**TASK TO CARRY OUT:** Please write out every record below exactly as it stands.

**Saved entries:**
------------------------
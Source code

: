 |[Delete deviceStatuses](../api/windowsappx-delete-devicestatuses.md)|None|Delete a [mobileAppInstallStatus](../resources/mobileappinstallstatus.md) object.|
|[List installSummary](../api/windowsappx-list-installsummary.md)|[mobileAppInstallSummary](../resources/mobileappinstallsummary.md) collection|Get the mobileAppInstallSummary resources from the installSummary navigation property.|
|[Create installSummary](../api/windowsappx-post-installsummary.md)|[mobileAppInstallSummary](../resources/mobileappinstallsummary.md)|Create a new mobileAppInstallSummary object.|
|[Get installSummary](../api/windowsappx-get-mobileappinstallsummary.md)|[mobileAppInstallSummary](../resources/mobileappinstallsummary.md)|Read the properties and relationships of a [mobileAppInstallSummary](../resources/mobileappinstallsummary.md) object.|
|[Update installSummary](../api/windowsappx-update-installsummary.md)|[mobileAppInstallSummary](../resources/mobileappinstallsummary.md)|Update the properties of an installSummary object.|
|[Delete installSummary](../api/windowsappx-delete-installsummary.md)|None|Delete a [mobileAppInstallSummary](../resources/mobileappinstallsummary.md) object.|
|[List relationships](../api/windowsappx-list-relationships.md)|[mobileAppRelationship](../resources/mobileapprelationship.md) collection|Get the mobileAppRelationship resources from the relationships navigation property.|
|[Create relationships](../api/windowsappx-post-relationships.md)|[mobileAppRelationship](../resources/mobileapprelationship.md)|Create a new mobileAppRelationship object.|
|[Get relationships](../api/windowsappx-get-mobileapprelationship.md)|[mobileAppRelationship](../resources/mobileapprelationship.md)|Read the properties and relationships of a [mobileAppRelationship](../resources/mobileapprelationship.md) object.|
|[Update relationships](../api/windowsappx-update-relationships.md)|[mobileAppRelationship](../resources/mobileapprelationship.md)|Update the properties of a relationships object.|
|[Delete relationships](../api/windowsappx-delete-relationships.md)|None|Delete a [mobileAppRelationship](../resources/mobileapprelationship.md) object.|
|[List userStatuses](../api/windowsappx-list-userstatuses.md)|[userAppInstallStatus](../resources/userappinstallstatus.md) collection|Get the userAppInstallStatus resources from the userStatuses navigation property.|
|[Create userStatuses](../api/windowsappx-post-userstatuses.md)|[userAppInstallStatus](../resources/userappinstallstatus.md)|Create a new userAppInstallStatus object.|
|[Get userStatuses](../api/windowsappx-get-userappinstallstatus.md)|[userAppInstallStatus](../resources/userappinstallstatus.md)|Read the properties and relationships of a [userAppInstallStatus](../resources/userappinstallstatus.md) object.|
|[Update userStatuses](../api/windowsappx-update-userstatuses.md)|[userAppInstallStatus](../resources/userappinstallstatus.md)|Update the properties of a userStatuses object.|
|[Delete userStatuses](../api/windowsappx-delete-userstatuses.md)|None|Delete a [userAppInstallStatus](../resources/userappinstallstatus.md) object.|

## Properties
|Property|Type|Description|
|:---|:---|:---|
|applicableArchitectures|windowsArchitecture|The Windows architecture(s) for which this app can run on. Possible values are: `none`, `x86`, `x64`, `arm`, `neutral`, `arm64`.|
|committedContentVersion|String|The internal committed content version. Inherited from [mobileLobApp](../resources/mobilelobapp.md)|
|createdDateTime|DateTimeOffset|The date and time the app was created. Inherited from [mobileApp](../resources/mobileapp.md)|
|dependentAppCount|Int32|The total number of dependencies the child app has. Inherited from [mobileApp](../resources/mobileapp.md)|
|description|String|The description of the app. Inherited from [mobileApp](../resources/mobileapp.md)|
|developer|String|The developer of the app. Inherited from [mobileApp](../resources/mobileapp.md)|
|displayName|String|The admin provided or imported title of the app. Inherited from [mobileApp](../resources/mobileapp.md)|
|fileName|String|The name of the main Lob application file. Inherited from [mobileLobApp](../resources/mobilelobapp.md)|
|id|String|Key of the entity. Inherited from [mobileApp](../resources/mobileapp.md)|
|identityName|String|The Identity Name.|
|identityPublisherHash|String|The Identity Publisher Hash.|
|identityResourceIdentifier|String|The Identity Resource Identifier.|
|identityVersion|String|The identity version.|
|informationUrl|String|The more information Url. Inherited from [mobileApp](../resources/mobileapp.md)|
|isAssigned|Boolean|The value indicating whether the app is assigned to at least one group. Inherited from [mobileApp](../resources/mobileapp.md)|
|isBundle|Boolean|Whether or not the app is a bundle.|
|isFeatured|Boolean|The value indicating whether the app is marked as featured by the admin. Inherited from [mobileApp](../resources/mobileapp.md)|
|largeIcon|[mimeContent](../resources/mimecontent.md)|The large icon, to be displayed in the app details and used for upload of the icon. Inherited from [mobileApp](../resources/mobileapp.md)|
------------------------
**THE ANSWER:**
Source code

: |[Delete deviceStatuses](../api/windowsappx-delete-devicestatuses.md)|None|Delete a [mobileAppInstallStatus](../resources/mobileappinstallstatus.md) object.|
|[List installSummary](../api/windowsappx-list-installsummary.md)|[mobileAppInstallSummary](../resources/mobileappinstallsummary.md) collection|Get the mobileAppInstallSummary resources from the installSummary navigation property.|
|[Create installSummary](../api/windowsappx-post-installsummary.md)|[mobileAppInstallSummary](../resources/mobileappinstallsummary.md)|Create a new mobileAppInstallSummary object.|
|[Get installSummary](../api/windowsappx-get-mobileappinstallsummary.md)|[mobileAppInstallSummary](../resources/mobileappinstallsummary.md)|Read the properties and relationships of a [mobileAppInstallSummary](../resources/mobileappinstallsummary.md) object.|
|[Update installSummary](../api/windowsappx-update-installsummary.md)|[mobileAppInstallSummary](../resources/mobileappinstallsummary.md)|Update the properties of an installSummary object.|
|[Delete installSummary](../api/windowsappx-delete-installsummary.md)|None|Delete a [mobileAppInstallSummary](../resources/mobileappinstallsummary.md) object.|
|[List relationships](../api/windowsappx-list-relationships.md)|[mobileAppRelationship](../resources/mobileapprelationship.md) collection|Get the mobileAppRelationship resources from the relationships navigation property.|
|[Create relationships](../api/windowsappx-post-relationships.md)|[mobileAppRelationship](../resources/mobileapprelationship.md)|Create a new mobileAppRelationship object.|
|[Get relationships](../api/windowsappx-get-mobileapprelationship.md)|[mobileAppRelationship](../resources/mobileapprelationship.md)|Read the properties and relationships of a [mobileAppRelationship](../resources/mobileapprelationship.md) object.|
|[Update relationships](../api/windowsappx-update-relationships.md)|[mobileAppRelationship](../resources/mobileapprelationship.md)|Update the properties of a relationships object.|
|[Delete relationships](../api/windowsappx-delete-relationships.md)|None|Delete a [mobileAppRelationship](../resources/mobileapprelationship.md) object.|
|[List userStatuses](../api/windowsappx-list-userstatuses.md)|[userAppInstallStatus](../resources/userappinstallstatus.md) collection|Get the userAppInstallStatus resources from the userStatuses navigation property.|
|[Create userStatuses](../api/windowsappx-post-userstatuses.md)|[userAppInstallStatus](../resources/userappinstallstatus.md)|Create a new userAppInstallStatus object.|
|[Get userStatuses](../api/windowsappx-get-userappinstallstatus.md)|[userAppInstallStatus](../resources/userappinstallstatus.md)|Read the properties and relationships of a [userAppInstallStatus](../resources/userappinstallstatus.md) object.|
|[Update userStatuses](../api/windowsappx-update-userstatuses.md)|[userAppInstallStatus](../resources/userappinstallstatus.md)|Update the properties of a userStatuses object.|
|[Delete userStatuses](../api/windowsappx-delete-userstatuses.md)|None|Delete a [userAppInstallStatus](../resources/userappinstallstatus.md) object.|

## Properties
|Property|Type|Description|
|:---|:---|:---|
|applicableArchitectures|windowsArchitecture|The Windows architecture(s) for which this app can run on. Possible values are: `none`, `x86`, `x64`, `arm`, `neutral`, `arm64`.|
|committedContentVersion|String|The internal committed content version. Inherited from [mobileLobApp](../resources/mobilelobapp.md)|
|createdDateTime|DateTimeOffset|The date and time the app was created. Inherited from [mobileApp](../resources/mobileapp.md)|
|dependentAppCount|Int32|The total number of dependencies the child app has. Inherited from [mobileApp](../resources/mobileapp.md)|
|description|String|The description of the app. Inherited from [mobileApp](../resources/mobileapp.md)|
|developer|String|The developer of the app. Inherited from [mobileApp](../resources/mobileapp.md)|
|displayName|String|The admin provided or imported title of the app. Inherited from [mobileApp](../resources/mobileapp.md)|
|fileName|String|The name of the main Lob application file. Inherited from [mobileLobApp](../resources/mobilelobapp.md)|
|id|String|Key of the entity. Inherited from [mobileApp](../resources/mobileapp.md)|
|identityName|String|The Identity Name.|
|identityPublisherHash|String|The Identity Publisher Hash.|
|identityResourceIdentifier|String|The Identity Resource Identifier.|
|identityVersion|String|The identity version.|
|informationUrl|String|The more information Url. Inherited from [mobileApp](../resources/mobileapp.md)|
|isAssigned|Boolean|The value indicating whether the app is assigned to at least one group. Inherited from [mobileApp](../resources/mobileapp.md)|
|isBundle|Boolean|Whether or not the app is a bundle.|
|isFeatured|Boolean|The value indicating whether the app is marked as featured by the admin. Inherited from [mobileApp](../resources/mobileapp.md)|
|largeIcon|[mimeContent](../resources/mimecontent.md)|The large icon, to be displayed in the app details and used for upload of the icon. Inherited from [mobileApp](../resources/mobileapp.md)|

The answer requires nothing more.